Description of the task: Copy, from the entries below, each line in which the string "engines" appears.

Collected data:
--- START ---
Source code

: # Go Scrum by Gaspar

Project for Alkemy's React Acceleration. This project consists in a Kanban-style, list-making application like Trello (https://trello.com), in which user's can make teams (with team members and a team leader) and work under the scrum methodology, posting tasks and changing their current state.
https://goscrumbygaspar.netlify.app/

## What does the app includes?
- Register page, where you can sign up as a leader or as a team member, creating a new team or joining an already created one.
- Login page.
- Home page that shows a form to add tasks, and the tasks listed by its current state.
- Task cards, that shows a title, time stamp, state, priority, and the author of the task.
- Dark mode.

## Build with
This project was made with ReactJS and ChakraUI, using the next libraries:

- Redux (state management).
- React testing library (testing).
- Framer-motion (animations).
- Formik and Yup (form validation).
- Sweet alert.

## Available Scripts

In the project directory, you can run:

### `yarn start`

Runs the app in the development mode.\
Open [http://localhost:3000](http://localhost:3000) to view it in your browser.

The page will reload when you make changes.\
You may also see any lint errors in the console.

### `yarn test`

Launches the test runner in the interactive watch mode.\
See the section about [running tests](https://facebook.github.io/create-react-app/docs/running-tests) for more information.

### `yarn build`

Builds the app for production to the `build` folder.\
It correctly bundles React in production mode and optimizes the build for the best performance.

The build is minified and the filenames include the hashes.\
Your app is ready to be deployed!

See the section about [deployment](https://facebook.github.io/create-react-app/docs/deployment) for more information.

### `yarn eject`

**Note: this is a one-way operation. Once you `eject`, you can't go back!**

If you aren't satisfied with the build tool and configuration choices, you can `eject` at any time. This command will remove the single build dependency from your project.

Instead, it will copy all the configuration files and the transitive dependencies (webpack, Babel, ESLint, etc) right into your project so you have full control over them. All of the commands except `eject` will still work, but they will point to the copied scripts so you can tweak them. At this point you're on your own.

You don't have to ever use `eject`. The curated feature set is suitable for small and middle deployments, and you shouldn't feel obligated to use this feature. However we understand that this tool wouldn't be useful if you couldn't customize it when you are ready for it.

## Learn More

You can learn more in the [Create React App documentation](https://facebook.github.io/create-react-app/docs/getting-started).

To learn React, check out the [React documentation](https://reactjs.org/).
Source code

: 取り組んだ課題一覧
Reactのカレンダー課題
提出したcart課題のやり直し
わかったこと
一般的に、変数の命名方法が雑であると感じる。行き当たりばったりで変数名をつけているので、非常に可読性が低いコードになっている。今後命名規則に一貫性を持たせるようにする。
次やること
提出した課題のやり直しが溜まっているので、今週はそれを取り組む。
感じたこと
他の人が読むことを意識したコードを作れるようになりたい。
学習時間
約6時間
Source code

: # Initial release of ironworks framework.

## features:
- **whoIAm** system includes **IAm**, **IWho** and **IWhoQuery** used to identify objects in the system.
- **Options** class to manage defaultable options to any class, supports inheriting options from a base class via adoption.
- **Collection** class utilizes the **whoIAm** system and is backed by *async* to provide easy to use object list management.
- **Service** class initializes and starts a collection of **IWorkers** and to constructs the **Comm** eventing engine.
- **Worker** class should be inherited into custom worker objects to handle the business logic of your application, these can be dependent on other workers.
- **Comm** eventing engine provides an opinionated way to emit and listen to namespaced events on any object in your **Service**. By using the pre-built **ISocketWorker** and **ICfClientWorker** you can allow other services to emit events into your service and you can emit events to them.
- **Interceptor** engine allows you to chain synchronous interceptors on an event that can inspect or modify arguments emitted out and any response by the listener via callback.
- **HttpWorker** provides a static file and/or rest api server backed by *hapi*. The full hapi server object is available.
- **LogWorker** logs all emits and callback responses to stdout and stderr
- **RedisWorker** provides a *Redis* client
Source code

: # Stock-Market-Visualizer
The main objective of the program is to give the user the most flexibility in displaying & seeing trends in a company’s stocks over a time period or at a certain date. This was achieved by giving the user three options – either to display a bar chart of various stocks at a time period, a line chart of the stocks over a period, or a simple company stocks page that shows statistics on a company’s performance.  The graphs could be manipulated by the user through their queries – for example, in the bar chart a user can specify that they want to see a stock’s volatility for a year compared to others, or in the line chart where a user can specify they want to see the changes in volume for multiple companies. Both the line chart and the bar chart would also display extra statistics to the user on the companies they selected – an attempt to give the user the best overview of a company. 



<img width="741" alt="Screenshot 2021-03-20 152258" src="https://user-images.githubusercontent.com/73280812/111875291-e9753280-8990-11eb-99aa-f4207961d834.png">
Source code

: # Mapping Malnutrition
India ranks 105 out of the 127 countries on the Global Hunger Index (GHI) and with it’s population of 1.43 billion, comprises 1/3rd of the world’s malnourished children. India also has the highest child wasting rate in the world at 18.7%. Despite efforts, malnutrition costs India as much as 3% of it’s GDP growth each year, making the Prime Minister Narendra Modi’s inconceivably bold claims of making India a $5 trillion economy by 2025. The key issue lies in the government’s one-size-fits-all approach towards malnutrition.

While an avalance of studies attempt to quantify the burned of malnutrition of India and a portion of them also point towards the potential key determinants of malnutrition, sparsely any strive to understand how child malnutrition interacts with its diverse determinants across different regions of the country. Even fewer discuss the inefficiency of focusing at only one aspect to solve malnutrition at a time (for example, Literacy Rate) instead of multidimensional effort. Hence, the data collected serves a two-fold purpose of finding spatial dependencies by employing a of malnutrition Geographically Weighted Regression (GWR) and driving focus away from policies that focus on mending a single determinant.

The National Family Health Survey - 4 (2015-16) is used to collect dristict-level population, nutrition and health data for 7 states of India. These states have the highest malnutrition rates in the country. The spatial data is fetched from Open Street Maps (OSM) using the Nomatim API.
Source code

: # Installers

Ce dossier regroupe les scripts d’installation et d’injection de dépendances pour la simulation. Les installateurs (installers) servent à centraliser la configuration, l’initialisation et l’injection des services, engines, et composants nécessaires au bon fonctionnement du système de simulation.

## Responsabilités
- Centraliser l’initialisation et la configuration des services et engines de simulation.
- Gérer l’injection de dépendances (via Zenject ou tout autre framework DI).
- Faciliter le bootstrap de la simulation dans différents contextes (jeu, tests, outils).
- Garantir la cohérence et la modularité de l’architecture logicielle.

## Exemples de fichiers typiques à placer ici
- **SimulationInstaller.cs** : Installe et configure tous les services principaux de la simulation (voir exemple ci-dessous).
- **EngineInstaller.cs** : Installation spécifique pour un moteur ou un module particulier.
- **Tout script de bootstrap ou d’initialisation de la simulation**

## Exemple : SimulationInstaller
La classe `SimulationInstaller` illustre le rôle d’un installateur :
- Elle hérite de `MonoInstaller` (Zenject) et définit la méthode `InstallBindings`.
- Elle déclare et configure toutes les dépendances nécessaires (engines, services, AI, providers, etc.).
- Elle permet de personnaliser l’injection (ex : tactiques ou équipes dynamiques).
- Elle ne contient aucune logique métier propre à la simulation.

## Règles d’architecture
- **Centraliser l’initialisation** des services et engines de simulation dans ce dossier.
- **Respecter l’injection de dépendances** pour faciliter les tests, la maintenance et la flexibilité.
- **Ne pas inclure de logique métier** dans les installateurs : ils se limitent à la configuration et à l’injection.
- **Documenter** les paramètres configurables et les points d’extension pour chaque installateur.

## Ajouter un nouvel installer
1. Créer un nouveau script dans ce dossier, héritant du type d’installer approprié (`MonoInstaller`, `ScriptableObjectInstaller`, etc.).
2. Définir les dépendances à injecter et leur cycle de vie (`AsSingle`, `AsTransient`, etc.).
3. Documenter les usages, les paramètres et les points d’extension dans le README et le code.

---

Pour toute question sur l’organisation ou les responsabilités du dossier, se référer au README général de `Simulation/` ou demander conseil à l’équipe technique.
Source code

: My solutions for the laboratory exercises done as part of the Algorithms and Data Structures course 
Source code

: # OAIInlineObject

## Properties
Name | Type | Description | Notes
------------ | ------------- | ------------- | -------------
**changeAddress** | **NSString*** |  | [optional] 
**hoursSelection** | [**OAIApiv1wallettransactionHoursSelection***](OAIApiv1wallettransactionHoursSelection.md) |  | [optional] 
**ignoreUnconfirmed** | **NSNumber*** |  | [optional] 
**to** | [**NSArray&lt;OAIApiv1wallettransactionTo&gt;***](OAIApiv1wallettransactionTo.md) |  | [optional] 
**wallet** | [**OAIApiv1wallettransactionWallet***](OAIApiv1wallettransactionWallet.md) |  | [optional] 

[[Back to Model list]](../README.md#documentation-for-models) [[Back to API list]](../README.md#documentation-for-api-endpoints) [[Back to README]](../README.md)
--- END ---
Response:
Ce dossier regroupe les scripts d’installation et d’injection de dépendances pour la simulation. Les installateurs (installers) servent à centraliser la configuration, l’initialisation et l’injection des services, engines, et composants nécessaires au bon fonctionnement du système de simulation.
- Centraliser l’initialisation et la configuration des services et engines de simulation.
- Elle déclare et configure toutes les dépendances nécessaires (engines, services, AI, providers, etc.).
- **Centraliser l’initialisation** des services et engines de simulation dans ce dossier.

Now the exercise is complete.